A continuación, con desmañada letra infantil: «Cobraré multa a quien escriba», firmado: «Director de la Prisión».

Y todavía podía discernirse otra frase, antigua y enigmática: : «Medidme mientras vivo; después será demasiado tarde».

—De todos modos, yo he sido medido —dijo Cincinnatus, reanudando su paseo y golpeando las paredes con los nudillos—. ¡Pero, como no quiero morir! Mi alma se ha retraído debajo de la almohada. ¡Oh, no quiero! Hará frío cuando deje mi cuerpo caliente. No quiero... Esperen un poco... Déjenme dormitar un poco más...

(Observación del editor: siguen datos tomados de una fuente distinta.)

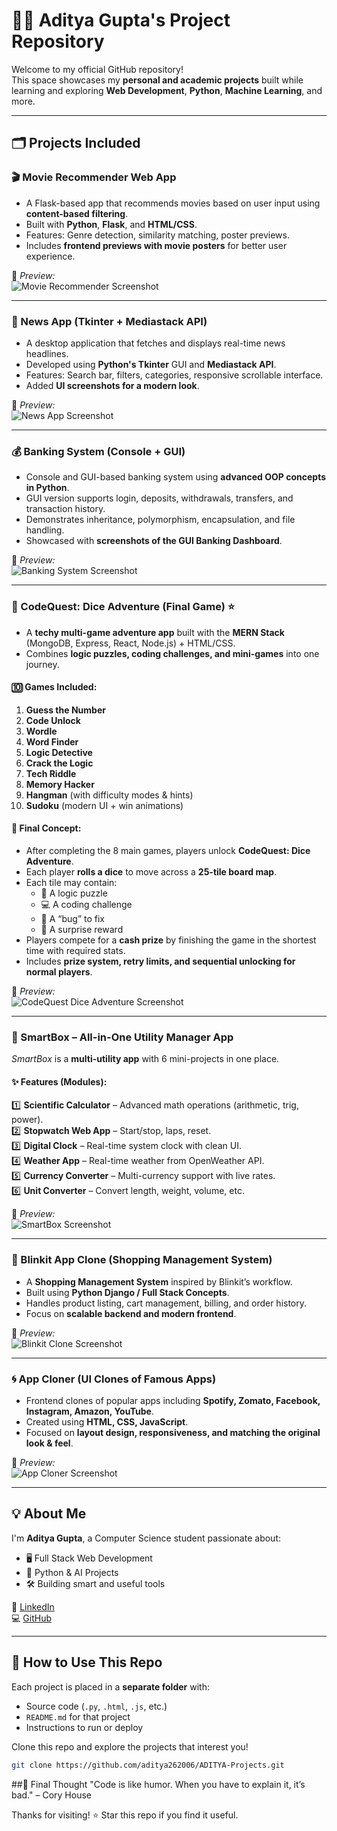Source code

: # 👨‍💻 Aditya Gupta's Project Repository

Welcome to my official GitHub repository!  
This space showcases my **personal and academic projects** built while learning and exploring **Web Development**, **Python**, **Machine Learning**, and more.

---

## 🗂️ Projects Included

### 🎬 Movie Recommender Web App  
- A Flask-based app that recommends movies based on user input using **content-based filtering**.  
- Built with **Python**, **Flask**, and **HTML/CSS**.  
- Features: Genre detection, similarity matching, poster previews.  
- Includes **frontend previews with movie posters** for better user experience.  

📸 *Preview:*  
![Movie Recommender Screenshot](images/movie_recommender.png)  

---

### 📰 News App (Tkinter + Mediastack API)  
- A desktop application that fetches and displays real-time news headlines.  
- Developed using **Python's Tkinter** GUI and **Mediastack API**.  
- Features: Search bar, filters, categories, responsive scrollable interface.  
- Added **UI screenshots for a modern look**.  

📸 *Preview:*  
![News App Screenshot](images/news_app.png)  

---

### 💰 Banking System (Console + GUI)  
- Console and GUI-based banking system using **advanced OOP concepts in Python**.  
- GUI version supports login, deposits, withdrawals, transfers, and transaction history.  
- Demonstrates inheritance, polymorphism, encapsulation, and file handling.  
- Showcased with **screenshots of the GUI Banking Dashboard**.  

📸 *Preview:*  
![Banking System Screenshot](images/banking_system.png)  

---

### 🎲 CodeQuest: Dice Adventure (Final Game) ⭐  
- A **techy multi-game adventure app** built with the **MERN Stack** (MongoDB, Express, React, Node.js) + HTML/CSS.  
- Combines **logic puzzles, coding challenges, and mini-games** into one journey.  

#### 🔟 Games Included:  
1. **Guess the Number**  
2. **Code Unlock**  
3. **Wordle**  
4. **Word Finder**  
5. **Logic Detective**  
6. **Crack the Logic**  
7. **Tech Riddle**  
8. **Memory Hacker**  
9. **Hangman** (with difficulty modes & hints)  
10. **Sudoku** (modern UI + win animations)  

#### 🎯 Final Concept:  
- After completing the 8 main games, players unlock **CodeQuest: Dice Adventure**.  
- Each player **rolls a dice** to move across a **25-tile board map**.  
- Each tile may contain:  
  - 🧩 A logic puzzle  
  - 💻 A coding challenge  
  - 🐞 A “bug” to fix  
  - 🎁 A surprise reward  
- Players compete for a **cash prize** by finishing the game in the shortest time with required stats.  
- Includes **prize system, retry limits, and sequential unlocking for normal players**.  

📸 *Preview:*  
![CodeQuest Dice Adventure Screenshot](images/codequest.png)  

---

### 🌟 SmartBox – All-in-One Utility Manager App  

*SmartBox* is a **multi-utility app** with 6 mini-projects in one place.  

#### ✨ Features (Modules):  
1️⃣ **Scientific Calculator** – Advanced math operations (arithmetic, trig, power).  
2️⃣ **Stopwatch Web App** – Start/stop, laps, reset.  
3️⃣ **Digital Clock** – Real-time system clock with clean UI.  
4️⃣ **Weather App** – Real-time weather from OpenWeather API.  
5️⃣ **Currency Converter** – Multi-currency support with live rates.  
6️⃣ **Unit Converter** – Convert length, weight, volume, etc.  

📸 *Preview:*  
![SmartBox Screenshot](images/smartbox.png)  

---

### 🛒 Blinkit App Clone (Shopping Management System)  
- A **Shopping Management System** inspired by Blinkit’s workflow.  
- Built using **Python Django / Full Stack Concepts**.  
- Handles product listing, cart management, billing, and order history.  
- Focus on **scalable backend and modern frontend**.  

📸 *Preview:*  
![Blinkit Clone Screenshot](images/blinkit.png)  

---

### 🌀 App Cloner (UI Clones of Famous Apps)  
- Frontend clones of popular apps including **Spotify, Zomato, Facebook, Instagram, Amazon, YouTube**.  
- Created using **HTML, CSS, JavaScript**.  
- Focused on **layout design, responsiveness, and matching the original look & feel**.  

📸 *Preview:*  
![App Cloner Screenshot](images/app_cloner.png)  

---

## 💡 About Me  

I'm **Aditya Gupta**, a Computer Science student passionate about:  
- 🖥️ Full Stack Web Development  
- 🤖 Python & AI Projects  
- 🛠️ Building smart and useful tools  

🔗 [LinkedIn](https://www.linkedin.com/in/aditya-gupta-a2685b312)  
💻 [GitHub](https://github.com/aditya262006)  

---

## 📝 How to Use This Repo  

Each project is placed in a **separate folder** with:  
- Source code (`.py`, `.html`, `.js`, etc.)  
- `README.md` for that project  
- Instructions to run or deploy  

Clone this repo and explore the projects that interest you!  

```bash
git clone https://github.com/aditya262006/ADITYA-Projects.git
```
##🧠 Final Thought
"Code is like humor. When you have to explain it, it’s bad." – Cory House

Thanks for visiting! ⭐ Star this repo if you find it useful.
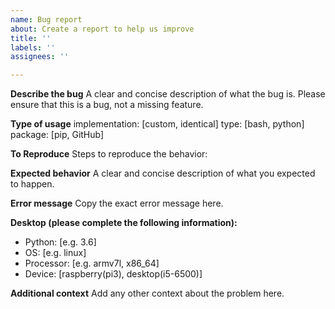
 ```yaml
---
name: Bug report
about: Create a report to help us improve
title: ''
labels: ''
assignees: ''

---
```


**Describe the bug**
A clear and concise description of what the bug is.
Please ensure that this is a bug, not a missing feature.

**Type of usage**
implementation: [custom, identical]
type: [bash, python]
package: [pip, GitHub]

**To Reproduce**
Steps to reproduce the behavior:

**Expected behavior**
A clear and concise description of what you expected to happen.

**Error message**
Copy the exact error message here.

**Desktop (please complete the following information):**
 - Python: [e.g. 3.6]
 - OS: [e.g. linux]
 - Processor: [e.g. armv7l, x86_64]
 - Device: [raspberry(pi3), desktop(i5-6500)]

**Additional context**
Add any other context about the problem here.
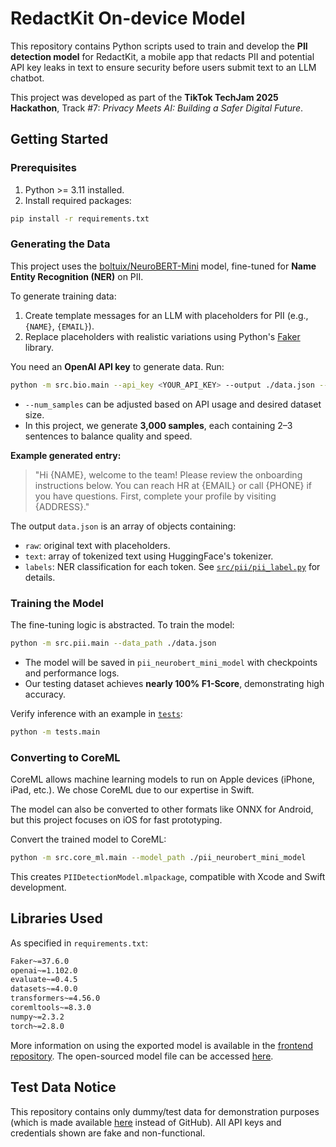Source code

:# RedactKit On-device Model

This repository contains Python scripts used to train and develop the **PII detection model** for RedactKit, a mobile
app that redacts PII and potential API key leaks in text to ensure security before users submit text to an LLM chatbot.

This project was developed as part of the **TikTok TechJam 2025 Hackathon**, Track #7: _Privacy Meets AI: Building a
Safer Digital Future_.

## Getting Started

### Prerequisites

1. Python >= 3.11 installed.
2. Install required packages:

```bash
pip install -r requirements.txt
```

### Generating the Data

This project uses the [boltuix/NeuroBERT-Mini](https://huggingface.co/boltuix/NeuroBERT-Mini) model, fine-tuned
for **Name Entity Recognition (NER)** on PII.

To generate training data:

1. Create template messages for an LLM with placeholders for PII (e.g., `{NAME}`, `{EMAIL}`).
2. Replace placeholders with realistic variations using Python's [Faker](https://faker.readthedocs.io/en/master/)
   library.

You need an **OpenAI API key** to generate data. Run:

```bash
python -m src.bio.main --api_key <YOUR_API_KEY> --output ./data.json --num_samples 3000
```

* `--num_samples` can be adjusted based on API usage and desired dataset size.
* In this project, we generate **3,000 samples**, each containing 2–3 sentences to balance quality and speed.

**Example generated entry:**

> "Hi {NAME}, welcome to the team! Please review the onboarding instructions below. You can reach HR at {EMAIL} or call
> {PHONE} if you have questions. First, complete your profile by visiting {ADDRESS}."

The output `data.json` is an array of objects containing:

* `raw`: original text with placeholders.
* `text`: array of tokenized text using HuggingFace's tokenizer.
* `labels`: NER classification for each token.
  See [`src/pii/pii_label.py`](src/pii/pii_label.py) for details.

### Training the Model

The fine-tuning logic is abstracted. To train the model:

```bash
python -m src.pii.main --data_path ./data.json
```

* The model will be saved in `pii_neurobert_mini_model` with checkpoints and performance logs.
* Our testing dataset achieves **nearly 100% F1-Score**, demonstrating high accuracy.

Verify inference with an example in [`tests`](./tests/main.py):

```bash
python -m tests.main
```

### Converting to CoreML

CoreML allows machine learning models to run on Apple devices (iPhone, iPad, etc.). We chose CoreML due to our expertise
in Swift.

The model can also be converted to other formats like ONNX for Android, but this project focuses on iOS for fast
prototyping.

Convert the trained model to CoreML:

```bash
python -m src.core_ml.main --model_path ./pii_neurobert_mini_model
```

This creates `PIIDetectionModel.mlpackage`, compatible with Xcode and Swift development.

## Libraries Used

As specified in `requirements.txt`:

```txt
Faker~=37.6.0
openai~=1.102.0
evaluate~=0.4.5
datasets~=4.0.0
transformers~=4.56.0
coremltools~=8.3.0
numpy~=2.3.2
torch~=2.8.0
```

More information on using the exported model is available in the [frontend repository](). The open-sourced model file
can be accessed [here](/PIIDetectionModel.mlpackage).

## Test Data Notice

This repository contains only dummy/test data for demonstration purposes (which is made
available [here](https://drive.google.com/file/d/1w34VHgxumKWLHSuQ5nzJJXJ5d2vHNAsU/view?usp=drive_link) instead of
GitHub).
All API keys and credentials shown are fake and non-functional.

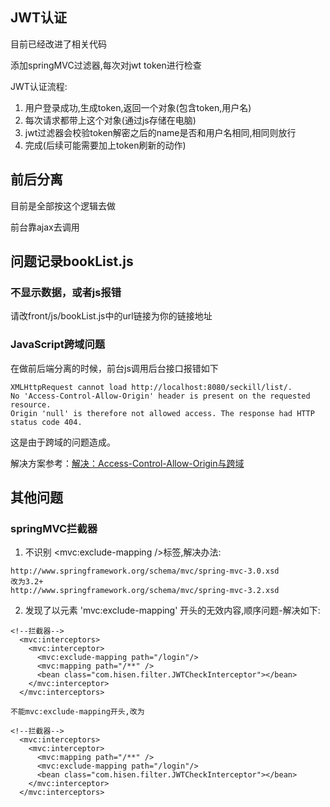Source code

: ## JWT认证
目前已经改进了相关代码

添加springMVC过滤器,每次对jwt token进行检查

JWT认证流程:
1. 用户登录成功,生成token,返回一个对象(包含token,用户名)
2. 每次请求都带上这个对象(通过js存储在电脑)
3. jwt过滤器会校验token解密之后的name是否和用户名相同,相同则放行
4. 完成(后续可能需要加上token刷新的动作)

## 前后分离
目前是全部按这个逻辑去做

前台靠ajax去调用

## 问题记录bookList.js
### 不显示数据，或者js报错
请改front/js/bookList.js中的url链接为你的链接地址
### JavaScript跨域问题
在做前后端分离的时候，前台js调用后台接口报错如下
```
XMLHttpRequest cannot load http://localhost:8080/seckill/list/.
No 'Access-Control-Allow-Origin' header is present on the requested resource.
Origin 'null' is therefore not allowed access. The response had HTTP status code 404.
```
这是由于跨域的问题造成。

解决方案参考：[解决：Access-Control-Allow-Origin与跨域](http://blog.csdn.net/wo541075754/article/details/50696841)

## 其他问题
### springMVC拦截器
1. 不识别 <mvc:exclude-mapping />标签,解决办法:
```
http://www.springframework.org/schema/mvc/spring-mvc-3.0.xsd
改为3.2+
http://www.springframework.org/schema/mvc/spring-mvc-3.2.xsd
```
2. 发现了以元素 'mvc:exclude-mapping' 开头的无效内容,顺序问题-解决如下:
```
<!--拦截器-->
  <mvc:interceptors>
    <mvc:interceptor>
      <mvc:exclude-mapping path="/login"/>
      <mvc:mapping path="/**" />
      <bean class="com.hisen.filter.JWTCheckInterceptor"></bean>
    </mvc:interceptor>
  </mvc:interceptors>
  
不能mvc:exclude-mapping开头,改为

<!--拦截器-->
  <mvc:interceptors>
    <mvc:interceptor>
      <mvc:mapping path="/**" />
      <mvc:exclude-mapping path="/login"/>
      <bean class="com.hisen.filter.JWTCheckInterceptor"></bean>
    </mvc:interceptor>
  </mvc:interceptors>
```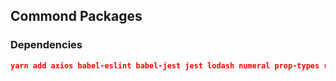 ## Commond Packages
### Dependencies
```json
yarn add axios babel-eslint babel-jest jest lodash numeral prop-types react-redux react-router-dom redux redux-devtools-extension redux-saga styled-components styled-icons
```
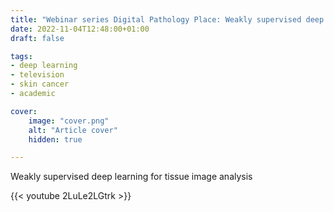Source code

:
 ```yaml
---
title: "Webinar series Digital Pathology Place: Weakly supervised deep learning for tissue image analysis"
date: 2022-11-04T12:48:00+01:00
draft: false

tags:
- deep learning
- television
- skin cancer
- academic

cover:
    image: "cover.png"
    alt: "Article cover"
    hidden: true

---
```

Weakly supervised deep learning for tissue image analysis

{{< youtube 2LuLe2LGtrk >}}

Doce, trece, catorce. A los quince Cincinnatus fue a trabajar a un taller de juguetes, adonde lo asignaron en razón de su pequeña estatura. Por las noches, en la Biblioteca Flotante in memoriamdel Dr. Sineokov, quien se ahogara exactamente en ese punto del río de la ciudad, se regalaba con libros antiguos al perezoso besar de las olitas. El chirriar de las cadenas, la pequeña galería con sus pantallas de color naranja, el chapoteo, la calma superficie de las aguas aceitadas por la luna y, a la distancia, las luces titilando en la negra tela de araña de un altivo puente. Más tarde, sin embargo, los valiosos volúmenes comenzaron a sufrir los estragos de la humedad, de modo que al final fue necesario secar el río, encauzando todas las aguas hacia el Strop por medio de un canal construido especialmente.